Mucinous cystedenoma ultrasound. The sonographic scan shows a hypoechoic lesion in the head of the pancreas. The lesions has a macrocystic pattern, as indicated by the large anechoic central areas
From the radiological point of view, a thickened wall, the presence of papillary projections arising from the wall or septae, evidence of peripheral calcifications, and invasion of the surrounding vascular structures are considered the best signs of malignancy (Fig. 3.2). The diagnosis will be clearer if extracapsular extension of the lesion is detected on CT contrast-enhanced images. When thick walls, thick septae, and calcifications are simultaneously present, the probability of malignancy is 95%. When fewer than three signs are present, the probability of malignancy decreases, and it is zero when there are no calcifications and the septae and the wall are thin. Since calcifications cannot be detected by magnetic resonance imaging (MRI), the primary imaging modality for these patients is CT.
Mucinous cystedenoma. Axial contrast-enhanced computed tomography scan shows a oligocystic-macrocystic lesion in the body-tail of the pancreas. The cystic lesion contains a mural nodule on the nondependent wall of the lesion (arrow)
The predominant fluid content of MCNs renders them brighter on T2- weighted MRI, which well depicts the presence, features, and distribution of the internal septae. Magnetic resonance cholangiopancreatography (MRCP) is optimal for the non-invasive assessment of the pancreatic duct system (Wirsung and Santorini ducts) (Fig. 3.3). When the mass is clearly isolated from the ductal system, thereby excluding the possibility of an intraductal tumor, further examination with MRCP is not required (Fig. 3.3).

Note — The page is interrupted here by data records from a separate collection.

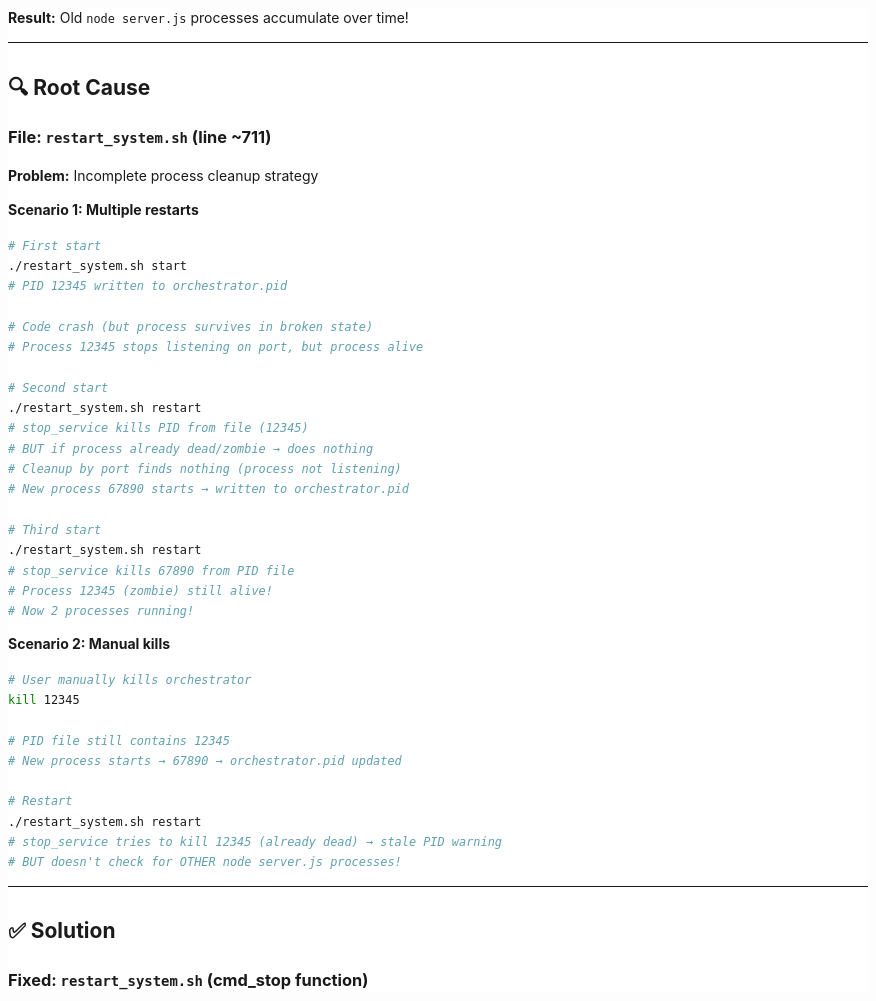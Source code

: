 **Result:** Old `node server.js` processes accumulate over time!

---

## 🔍 Root Cause

### File: `restart_system.sh` (line ~711)

**Problem:** Incomplete process cleanup strategy

**Scenario 1: Multiple restarts**
```bash
# First start
./restart_system.sh start
# PID 12345 written to orchestrator.pid

# Code crash (but process survives in broken state)
# Process 12345 stops listening on port, but process alive

# Second start
./restart_system.sh restart
# stop_service kills PID from file (12345)
# BUT if process already dead/zombie → does nothing
# Cleanup by port finds nothing (process not listening)
# New process 67890 starts → written to orchestrator.pid

# Third start
./restart_system.sh restart  
# stop_service kills 67890 from PID file
# Process 12345 (zombie) still alive!
# Now 2 processes running!
```

**Scenario 2: Manual kills**
```bash
# User manually kills orchestrator
kill 12345

# PID file still contains 12345
# New process starts → 67890 → orchestrator.pid updated

# Restart
./restart_system.sh restart
# stop_service tries to kill 12345 (already dead) → stale PID warning
# BUT doesn't check for OTHER node server.js processes!
```

---

## ✅ Solution

### Fixed: `restart_system.sh` (cmd_stop function)
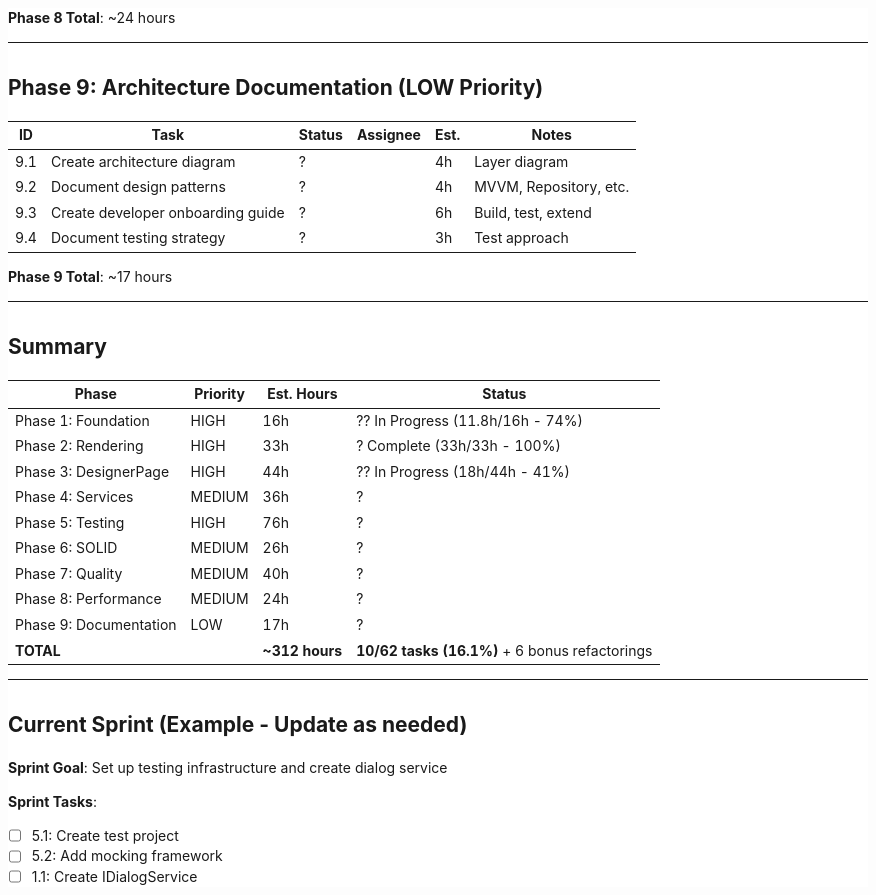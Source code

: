 **Phase 8 Total**: ~24 hours

---

## Phase 9: Architecture Documentation (LOW Priority)

| ID | Task | Status | Assignee | Est. | Notes |
|----|------|--------|----------|------|-------|
| 9.1 | Create architecture diagram | ? | | 4h | Layer diagram |
| 9.2 | Document design patterns | ? | | 4h | MVVM, Repository, etc. |
| 9.3 | Create developer onboarding guide | ? | | 6h | Build, test, extend |
| 9.4 | Document testing strategy | ? | | 3h | Test approach |

**Phase 9 Total**: ~17 hours

---

## Summary

| Phase | Priority | Est. Hours | Status |
|-------|----------|------------|--------|
| Phase 1: Foundation | HIGH | 16h | ?? In Progress (11.8h/16h - 74%) |
| Phase 2: Rendering | HIGH | 33h | ? Complete (33h/33h - 100%) |
| Phase 3: DesignerPage | HIGH | 44h | ?? In Progress (18h/44h - 41%) |
| Phase 4: Services | MEDIUM | 36h | ? |
| Phase 5: Testing | HIGH | 76h | ? |
| Phase 6: SOLID | MEDIUM | 26h | ? |
| Phase 7: Quality | MEDIUM | 40h | ? |
| Phase 8: Performance | MEDIUM | 24h | ? |
| Phase 9: Documentation | LOW | 17h | ? |
| **TOTAL** | | **~312 hours** | **10/62 tasks (16.1%)** + 6 bonus refactorings |

---

## Current Sprint (Example - Update as needed)

**Sprint Goal**: Set up testing infrastructure and create dialog service

**Sprint Tasks**:
- [ ] 5.1: Create test project
- [ ] 5.2: Add mocking framework
- [ ] 1.1: Create IDialogService
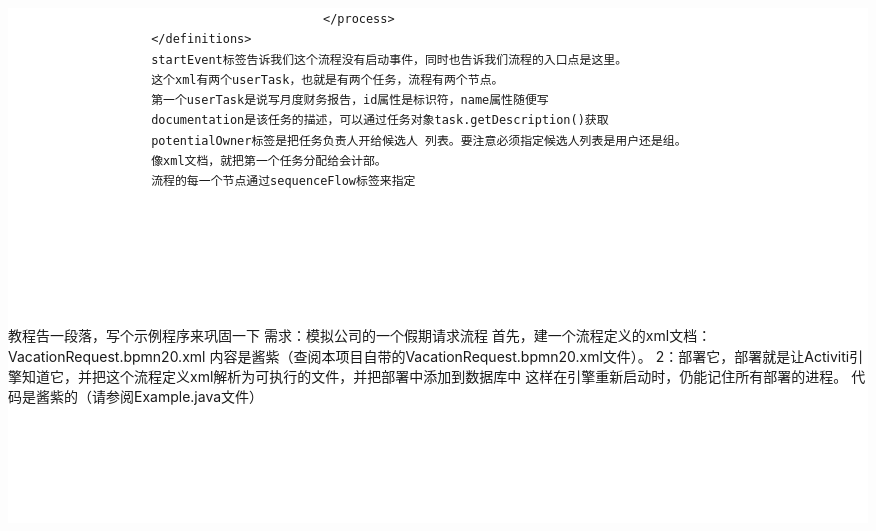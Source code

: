 												</process>
						</definitions>
						startEvent标签告诉我们这个流程没有启动事件，同时也告诉我们流程的入口点是这里。
						这个xml有两个userTask，也就是有两个任务，流程有两个节点。
						第一个userTask是说写月度财务报告，id属性是标识符，name属性随便写
						documentation是该任务的描述，可以通过任务对象task.getDescription()获取
						potentialOwner标签是把任务负责人开给候选人 列表。要注意必须指定候选人列表是用户还是组。
						像xml文档，就把第一个任务分配给会计部。
						流程的每一个节点通过sequenceFlow标签来指定
						
​						
​						
​						 
​						
​				
​				
				教程告一段落，写个示例程序来巩固一下
				需求：模拟公司的一个假期请求流程
				首先，建一个流程定义的xml文档：VacationRequest.bpmn20.xml
							内容是酱紫（查阅本项目自带的VacationRequest.bpmn20.xml文件）。
					2：部署它，部署就是让Activiti引擎知道它，并把这个流程定义xml解析为可执行的文件，并把部署中添加到数据库中
							这样在引擎重新启动时，仍能记住所有部署的进程。
							代码是酱紫的（请参阅Example.java文件）


​					
​				    
​				
​					
​					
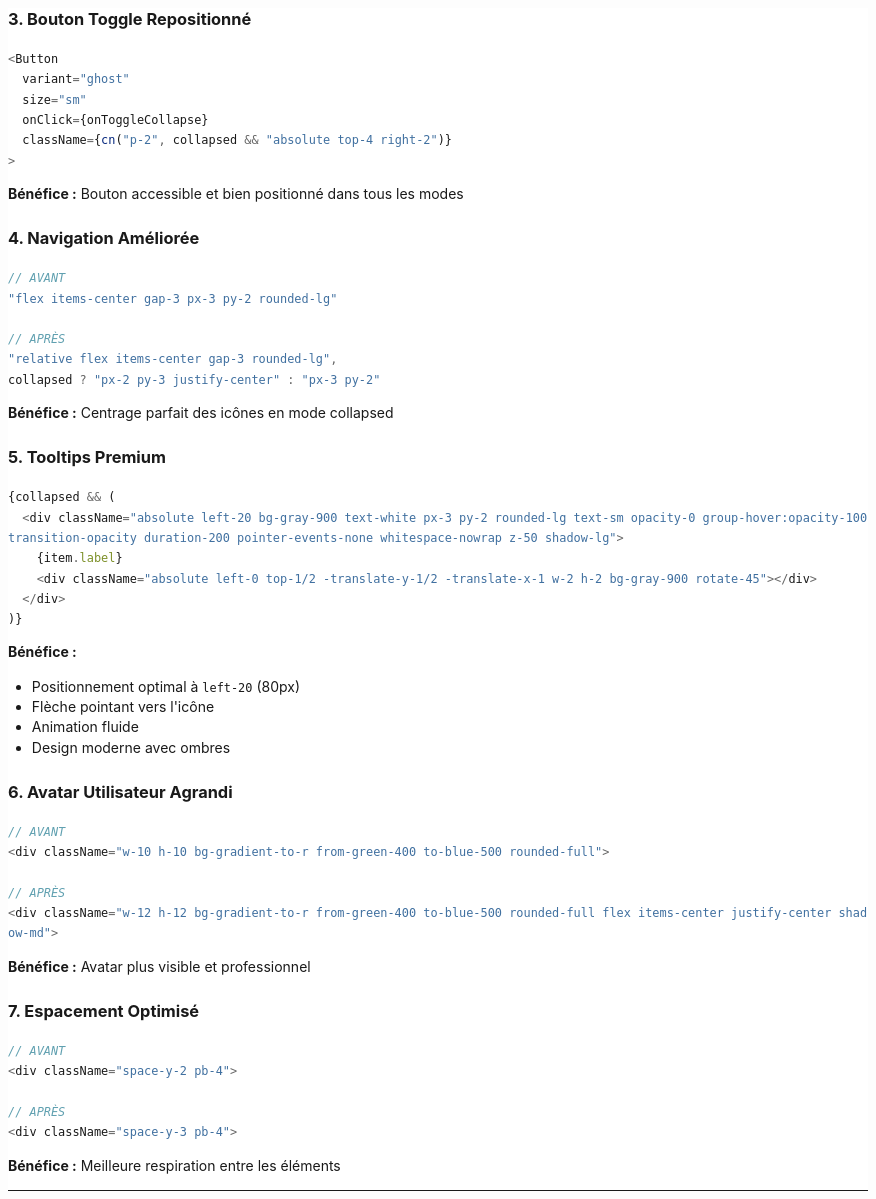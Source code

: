 ### **3. Bouton Toggle Repositionné**
```typescript
<Button
  variant="ghost"
  size="sm"
  onClick={onToggleCollapse}
  className={cn("p-2", collapsed && "absolute top-4 right-2")}
>
```
**Bénéfice :** Bouton accessible et bien positionné dans tous les modes

### **4. Navigation Améliorée**
```typescript
// AVANT
"flex items-center gap-3 px-3 py-2 rounded-lg"

// APRÈS
"relative flex items-center gap-3 rounded-lg",
collapsed ? "px-2 py-3 justify-center" : "px-3 py-2"
```
**Bénéfice :** Centrage parfait des icônes en mode collapsed

### **5. Tooltips Premium**
```typescript
{collapsed && (
  <div className="absolute left-20 bg-gray-900 text-white px-3 py-2 rounded-lg text-sm opacity-0 group-hover:opacity-100 transition-opacity duration-200 pointer-events-none whitespace-nowrap z-50 shadow-lg">
    {item.label}
    <div className="absolute left-0 top-1/2 -translate-y-1/2 -translate-x-1 w-2 h-2 bg-gray-900 rotate-45"></div>
  </div>
)}
```
**Bénéfice :** 
- Positionnement optimal à `left-20` (80px)
- Flèche pointant vers l'icône
- Animation fluide
- Design moderne avec ombres

### **6. Avatar Utilisateur Agrandi**
```typescript
// AVANT
<div className="w-10 h-10 bg-gradient-to-r from-green-400 to-blue-500 rounded-full">

// APRÈS
<div className="w-12 h-12 bg-gradient-to-r from-green-400 to-blue-500 rounded-full flex items-center justify-center shadow-md">
```
**Bénéfice :** Avatar plus visible et professionnel

### **7. Espacement Optimisé**
```typescript
// AVANT
<div className="space-y-2 pb-4">

// APRÈS
<div className="space-y-3 pb-4">
```
**Bénéfice :** Meilleure respiration entre les éléments

---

Mucinous cystedenoma. Axial T2-weighted magnetic resonance image shows a cystic macrocystic lesion in the body-tail of the pancreas, with hypointense mural nodules on the nondependent wall of the lesion (arrow)
The overwhelming majority of MCNs occur in the body-tail of the pancreas, where the tumor presents as a round mass with a smooth surface and a fibrous pseudocapsule of variable thickness and frequently containing calcifications. The size of these neoplasms in their greatest dimension ranges from 2 to 35 cm, with an average of 6–10 cm. The cut section shows either a unilocular or a multilocular tumor with cystic spaces ranging in diameter from a few millimeters to several centimeters and containing either thick mucin or a mixture of mucin and hemorrhagic-necrotic material. The internal surface of unilocular tumors is usually smooth and glistening, whereas multilocular tumors often show papillary projections and mural nodules. There is no significant size difference among the different MCN categories, whereas the malignancy of the tumor correlates significantly with the presence of papillary projections and/or mural nodules and multilocularity. As noted above, the tumor does not communicate with the duct of Wirsung or the secondary ducts.
Microscopically, MCNs show two distinct components: an inner epithelial layer and an outer densely cellular “ovarian-like” stromal layer (Fig. 3.4). The mucin-producing epithelium exhibits a spectrum of differentiation, ranging from histologically benign appearing columnar epithelium to severely atypical epithelium.